▶ **Activity**
Output exactly the lines from the first line of the records below through the line containing "- *Type:* str", both included, leaving out any pictures.

Stored data entries:
..............................
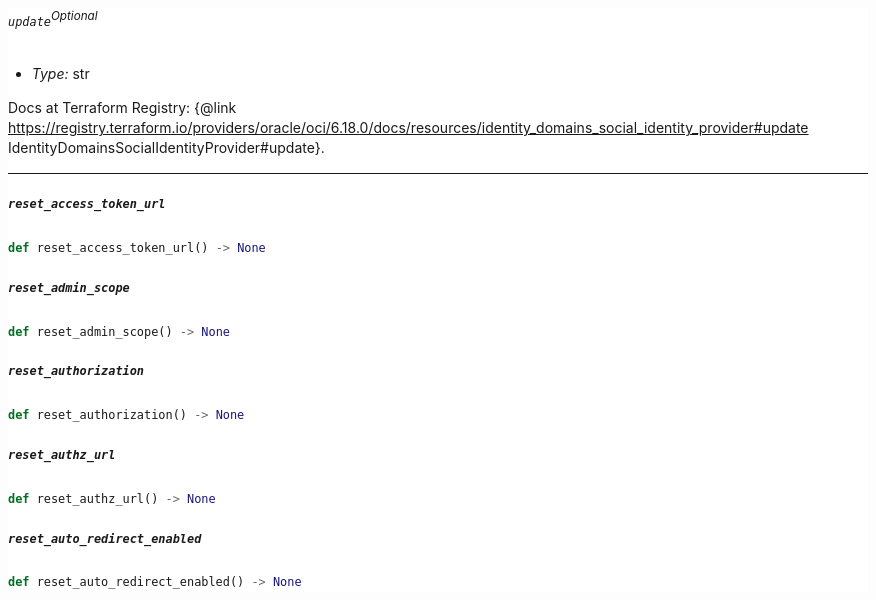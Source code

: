 
###### `update`<sup>Optional</sup> <a name="update" id="rhizo-co-terraform-provider-oci.identityDomainsSocialIdentityProvider.IdentityDomainsSocialIdentityProvider.putTimeouts.parameter.update"></a>

- *Type:* str

Docs at Terraform Registry: {@link https://registry.terraform.io/providers/oracle/oci/6.18.0/docs/resources/identity_domains_social_identity_provider#update IdentityDomainsSocialIdentityProvider#update}.

---

##### `reset_access_token_url` <a name="reset_access_token_url" id="rhizo-co-terraform-provider-oci.identityDomainsSocialIdentityProvider.IdentityDomainsSocialIdentityProvider.resetAccessTokenUrl"></a>

```python
def reset_access_token_url() -> None
```

##### `reset_admin_scope` <a name="reset_admin_scope" id="rhizo-co-terraform-provider-oci.identityDomainsSocialIdentityProvider.IdentityDomainsSocialIdentityProvider.resetAdminScope"></a>

```python
def reset_admin_scope() -> None
```

##### `reset_authorization` <a name="reset_authorization" id="rhizo-co-terraform-provider-oci.identityDomainsSocialIdentityProvider.IdentityDomainsSocialIdentityProvider.resetAuthorization"></a>

```python
def reset_authorization() -> None
```

##### `reset_authz_url` <a name="reset_authz_url" id="rhizo-co-terraform-provider-oci.identityDomainsSocialIdentityProvider.IdentityDomainsSocialIdentityProvider.resetAuthzUrl"></a>

```python
def reset_authz_url() -> None
```

##### `reset_auto_redirect_enabled` <a name="reset_auto_redirect_enabled" id="rhizo-co-terraform-provider-oci.identityDomainsSocialIdentityProvider.IdentityDomainsSocialIdentityProvider.resetAutoRedirectEnabled"></a>

```python
def reset_auto_redirect_enabled() -> None
```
..............................
▶ **Task output**
Source code

: 
###### `update`<sup>Optional</sup> <a name="update" id="rhizo-co-terraform-provider-oci.identityDomainsSocialIdentityProvider.IdentityDomainsSocialIdentityProvider.putTimeouts.parameter.update"></a>

- *Type:* str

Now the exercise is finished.